Find the lines below that include the word "status" and state how many there are, adding nothing.

··· Extracted information ···

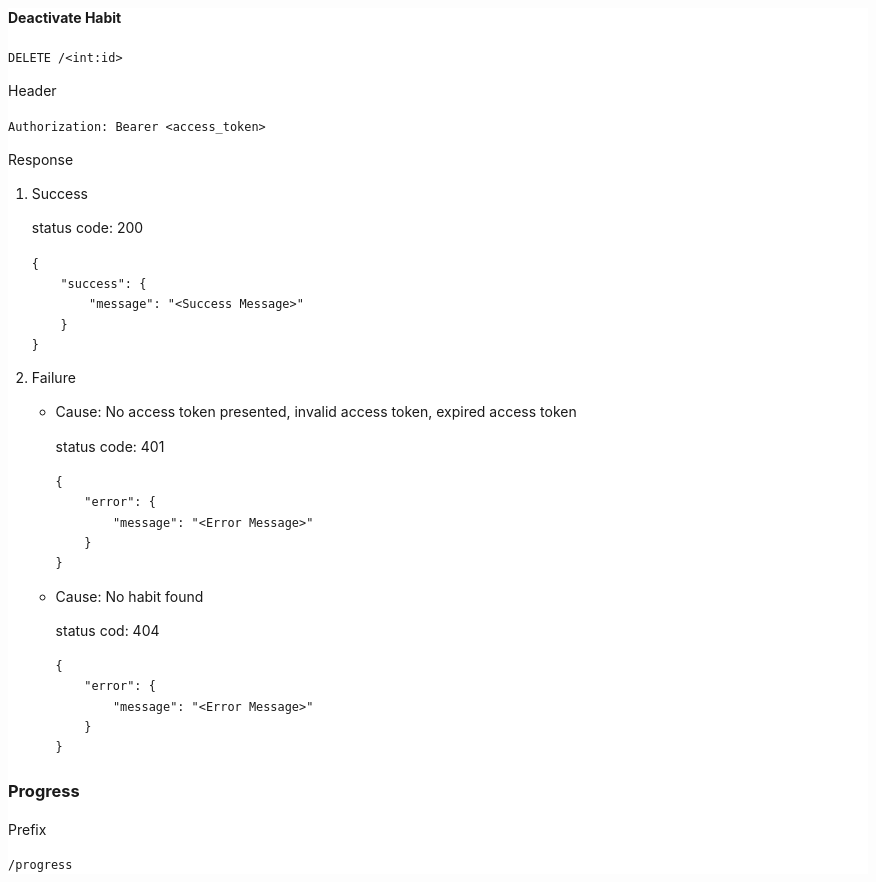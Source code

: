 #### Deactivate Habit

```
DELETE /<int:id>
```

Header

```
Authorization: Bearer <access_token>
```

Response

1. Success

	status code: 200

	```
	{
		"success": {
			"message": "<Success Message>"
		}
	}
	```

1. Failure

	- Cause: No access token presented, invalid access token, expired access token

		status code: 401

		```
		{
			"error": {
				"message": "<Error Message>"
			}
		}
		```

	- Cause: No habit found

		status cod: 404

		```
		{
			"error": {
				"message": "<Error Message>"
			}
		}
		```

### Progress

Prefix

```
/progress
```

···
··· Extracted information ···

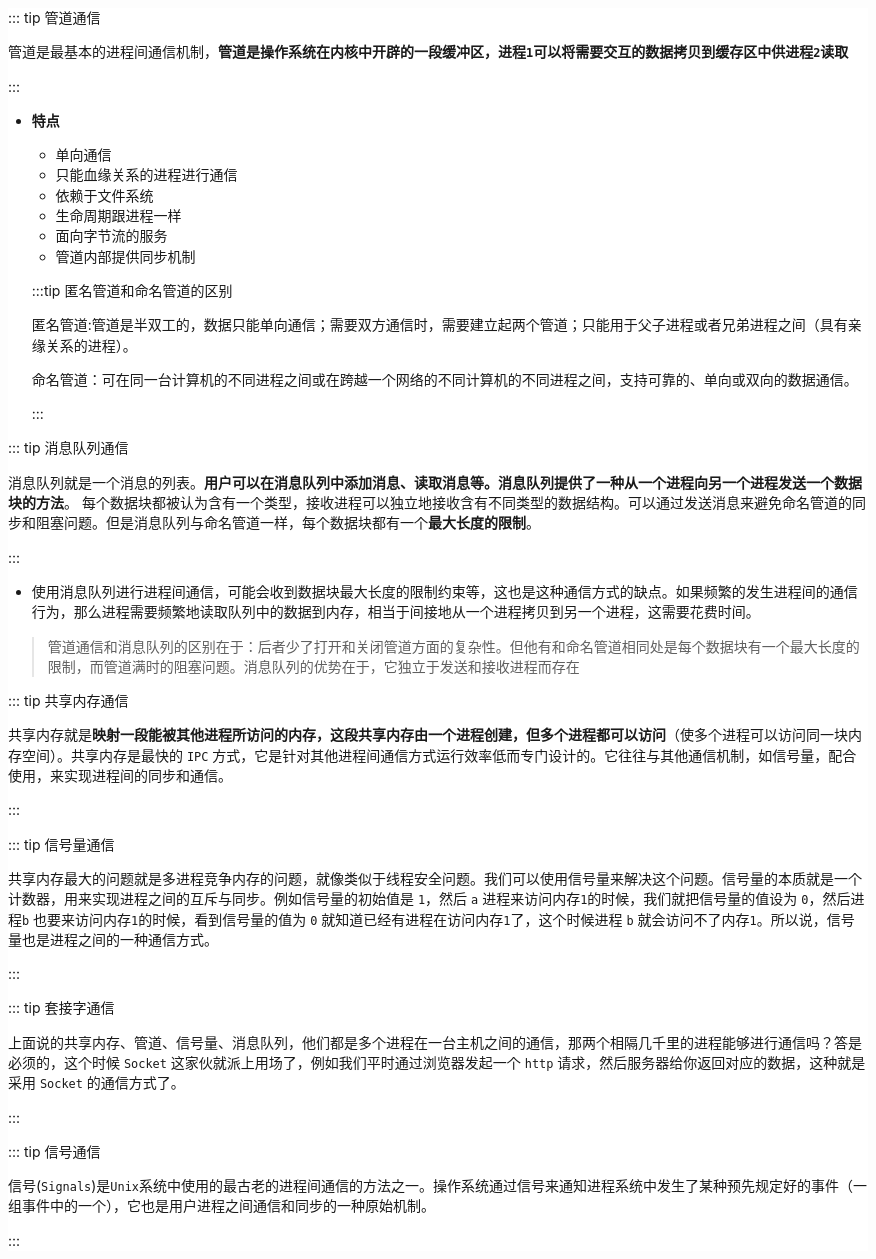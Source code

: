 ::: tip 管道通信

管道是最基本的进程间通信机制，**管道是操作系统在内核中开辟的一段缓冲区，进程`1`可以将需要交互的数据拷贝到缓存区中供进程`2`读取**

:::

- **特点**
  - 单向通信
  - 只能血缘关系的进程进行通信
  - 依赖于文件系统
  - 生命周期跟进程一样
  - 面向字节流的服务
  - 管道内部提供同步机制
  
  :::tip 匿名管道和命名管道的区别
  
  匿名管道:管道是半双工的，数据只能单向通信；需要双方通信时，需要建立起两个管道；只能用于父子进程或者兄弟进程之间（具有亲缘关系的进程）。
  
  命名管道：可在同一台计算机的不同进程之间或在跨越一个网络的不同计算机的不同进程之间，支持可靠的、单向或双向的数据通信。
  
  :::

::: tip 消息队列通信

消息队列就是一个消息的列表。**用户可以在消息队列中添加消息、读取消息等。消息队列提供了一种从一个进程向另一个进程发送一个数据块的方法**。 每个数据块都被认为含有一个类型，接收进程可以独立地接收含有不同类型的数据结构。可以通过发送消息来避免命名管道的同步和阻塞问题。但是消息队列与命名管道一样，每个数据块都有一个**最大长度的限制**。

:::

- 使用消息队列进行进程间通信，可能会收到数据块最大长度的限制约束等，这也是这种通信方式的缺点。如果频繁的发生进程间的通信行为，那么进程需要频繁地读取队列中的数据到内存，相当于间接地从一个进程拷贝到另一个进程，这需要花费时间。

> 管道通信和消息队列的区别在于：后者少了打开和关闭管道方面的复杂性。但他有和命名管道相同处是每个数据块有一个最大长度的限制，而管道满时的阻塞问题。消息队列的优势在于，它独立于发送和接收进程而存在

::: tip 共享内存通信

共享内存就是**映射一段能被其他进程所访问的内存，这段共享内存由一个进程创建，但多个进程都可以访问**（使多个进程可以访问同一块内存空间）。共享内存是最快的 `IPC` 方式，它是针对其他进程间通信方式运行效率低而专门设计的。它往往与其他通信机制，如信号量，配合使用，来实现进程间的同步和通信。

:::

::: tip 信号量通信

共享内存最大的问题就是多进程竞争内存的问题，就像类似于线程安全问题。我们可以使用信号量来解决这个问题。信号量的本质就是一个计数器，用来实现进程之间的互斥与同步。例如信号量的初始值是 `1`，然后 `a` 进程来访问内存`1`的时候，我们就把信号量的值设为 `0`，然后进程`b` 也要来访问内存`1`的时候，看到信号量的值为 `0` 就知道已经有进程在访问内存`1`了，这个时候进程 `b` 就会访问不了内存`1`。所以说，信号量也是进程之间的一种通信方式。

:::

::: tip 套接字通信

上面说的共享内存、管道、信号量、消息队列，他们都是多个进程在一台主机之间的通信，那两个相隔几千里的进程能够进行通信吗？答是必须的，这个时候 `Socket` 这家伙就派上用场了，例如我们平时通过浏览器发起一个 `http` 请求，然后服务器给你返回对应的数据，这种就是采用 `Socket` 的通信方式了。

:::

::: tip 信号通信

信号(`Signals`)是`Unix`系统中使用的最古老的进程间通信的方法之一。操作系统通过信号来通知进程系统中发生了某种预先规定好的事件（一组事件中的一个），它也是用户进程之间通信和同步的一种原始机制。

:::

···
··· Extracted information ···

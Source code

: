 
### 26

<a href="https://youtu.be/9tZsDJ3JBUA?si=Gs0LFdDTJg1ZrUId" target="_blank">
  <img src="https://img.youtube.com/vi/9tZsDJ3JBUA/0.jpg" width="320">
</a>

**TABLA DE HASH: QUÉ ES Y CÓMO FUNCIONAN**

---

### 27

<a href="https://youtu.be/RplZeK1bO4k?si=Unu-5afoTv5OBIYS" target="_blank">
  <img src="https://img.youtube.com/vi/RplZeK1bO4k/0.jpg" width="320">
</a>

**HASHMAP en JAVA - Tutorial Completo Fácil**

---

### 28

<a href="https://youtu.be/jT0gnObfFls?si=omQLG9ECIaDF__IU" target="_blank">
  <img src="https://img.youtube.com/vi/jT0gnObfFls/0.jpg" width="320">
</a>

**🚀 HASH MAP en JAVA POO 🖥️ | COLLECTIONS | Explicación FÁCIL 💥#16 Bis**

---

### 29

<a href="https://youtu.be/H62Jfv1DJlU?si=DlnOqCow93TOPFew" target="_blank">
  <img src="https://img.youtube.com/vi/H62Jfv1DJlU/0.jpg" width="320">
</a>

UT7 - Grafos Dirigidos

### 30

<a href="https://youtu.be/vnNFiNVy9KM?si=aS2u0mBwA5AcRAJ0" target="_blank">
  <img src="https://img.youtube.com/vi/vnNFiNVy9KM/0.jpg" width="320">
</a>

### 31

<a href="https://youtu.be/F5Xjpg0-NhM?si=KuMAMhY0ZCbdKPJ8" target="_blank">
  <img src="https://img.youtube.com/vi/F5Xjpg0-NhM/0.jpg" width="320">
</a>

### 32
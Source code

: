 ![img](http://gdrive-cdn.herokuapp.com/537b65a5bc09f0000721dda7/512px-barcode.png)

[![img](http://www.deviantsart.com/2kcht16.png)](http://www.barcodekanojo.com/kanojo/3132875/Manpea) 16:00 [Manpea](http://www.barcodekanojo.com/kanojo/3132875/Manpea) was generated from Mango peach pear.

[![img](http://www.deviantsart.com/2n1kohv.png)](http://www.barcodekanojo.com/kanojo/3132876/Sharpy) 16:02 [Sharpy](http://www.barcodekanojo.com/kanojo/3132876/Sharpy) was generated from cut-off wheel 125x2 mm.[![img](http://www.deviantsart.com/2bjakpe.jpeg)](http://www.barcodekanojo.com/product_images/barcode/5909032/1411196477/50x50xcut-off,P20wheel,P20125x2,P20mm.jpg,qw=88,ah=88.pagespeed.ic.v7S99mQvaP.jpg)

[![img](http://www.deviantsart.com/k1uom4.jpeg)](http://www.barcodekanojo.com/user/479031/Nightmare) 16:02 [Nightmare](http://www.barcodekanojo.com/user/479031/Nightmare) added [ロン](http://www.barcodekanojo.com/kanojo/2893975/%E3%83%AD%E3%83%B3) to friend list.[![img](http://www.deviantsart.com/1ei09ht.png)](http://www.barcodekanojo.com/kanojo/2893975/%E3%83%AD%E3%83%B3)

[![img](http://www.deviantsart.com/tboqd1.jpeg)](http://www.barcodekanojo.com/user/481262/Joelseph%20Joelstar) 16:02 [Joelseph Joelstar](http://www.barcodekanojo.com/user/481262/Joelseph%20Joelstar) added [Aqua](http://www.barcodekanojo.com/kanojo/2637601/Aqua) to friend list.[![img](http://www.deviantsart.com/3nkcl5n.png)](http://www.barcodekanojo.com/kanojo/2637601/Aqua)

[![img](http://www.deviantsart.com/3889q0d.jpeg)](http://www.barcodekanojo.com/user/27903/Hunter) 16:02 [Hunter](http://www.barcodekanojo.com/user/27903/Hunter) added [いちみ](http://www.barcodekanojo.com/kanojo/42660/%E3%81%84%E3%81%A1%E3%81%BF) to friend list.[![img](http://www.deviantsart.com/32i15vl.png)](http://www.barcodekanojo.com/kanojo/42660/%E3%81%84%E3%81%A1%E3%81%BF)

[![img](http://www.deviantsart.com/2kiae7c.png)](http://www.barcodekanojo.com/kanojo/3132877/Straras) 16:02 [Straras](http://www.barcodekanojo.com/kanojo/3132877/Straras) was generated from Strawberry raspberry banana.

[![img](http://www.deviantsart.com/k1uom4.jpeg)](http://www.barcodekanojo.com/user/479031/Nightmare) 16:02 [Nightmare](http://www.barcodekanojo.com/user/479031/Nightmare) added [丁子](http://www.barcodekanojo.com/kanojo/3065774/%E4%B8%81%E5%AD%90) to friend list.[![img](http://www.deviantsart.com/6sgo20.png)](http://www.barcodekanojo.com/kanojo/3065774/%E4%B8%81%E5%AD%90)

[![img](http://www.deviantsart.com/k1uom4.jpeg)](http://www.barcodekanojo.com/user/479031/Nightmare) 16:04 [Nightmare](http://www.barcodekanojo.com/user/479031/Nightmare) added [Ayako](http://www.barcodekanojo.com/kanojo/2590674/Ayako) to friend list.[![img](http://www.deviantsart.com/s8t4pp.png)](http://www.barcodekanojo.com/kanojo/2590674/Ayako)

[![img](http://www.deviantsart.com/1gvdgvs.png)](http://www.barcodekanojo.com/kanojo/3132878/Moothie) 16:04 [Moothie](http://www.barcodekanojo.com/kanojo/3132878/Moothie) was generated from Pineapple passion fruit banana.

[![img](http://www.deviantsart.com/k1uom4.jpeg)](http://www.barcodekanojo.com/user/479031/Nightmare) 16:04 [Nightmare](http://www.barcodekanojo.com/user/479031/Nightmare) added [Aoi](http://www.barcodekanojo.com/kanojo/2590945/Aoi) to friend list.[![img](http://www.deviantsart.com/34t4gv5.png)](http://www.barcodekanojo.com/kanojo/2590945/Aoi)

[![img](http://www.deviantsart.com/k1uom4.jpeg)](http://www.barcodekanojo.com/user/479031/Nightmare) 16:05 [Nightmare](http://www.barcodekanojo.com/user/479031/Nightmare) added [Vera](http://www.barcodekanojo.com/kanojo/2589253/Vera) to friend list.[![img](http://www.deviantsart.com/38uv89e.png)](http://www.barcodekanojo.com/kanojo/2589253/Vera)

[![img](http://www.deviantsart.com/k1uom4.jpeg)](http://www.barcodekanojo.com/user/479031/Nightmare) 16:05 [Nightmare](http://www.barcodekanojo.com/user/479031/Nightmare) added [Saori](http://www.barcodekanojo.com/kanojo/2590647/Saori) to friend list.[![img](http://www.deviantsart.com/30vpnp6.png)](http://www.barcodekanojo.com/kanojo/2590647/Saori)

···

§ Task solution
3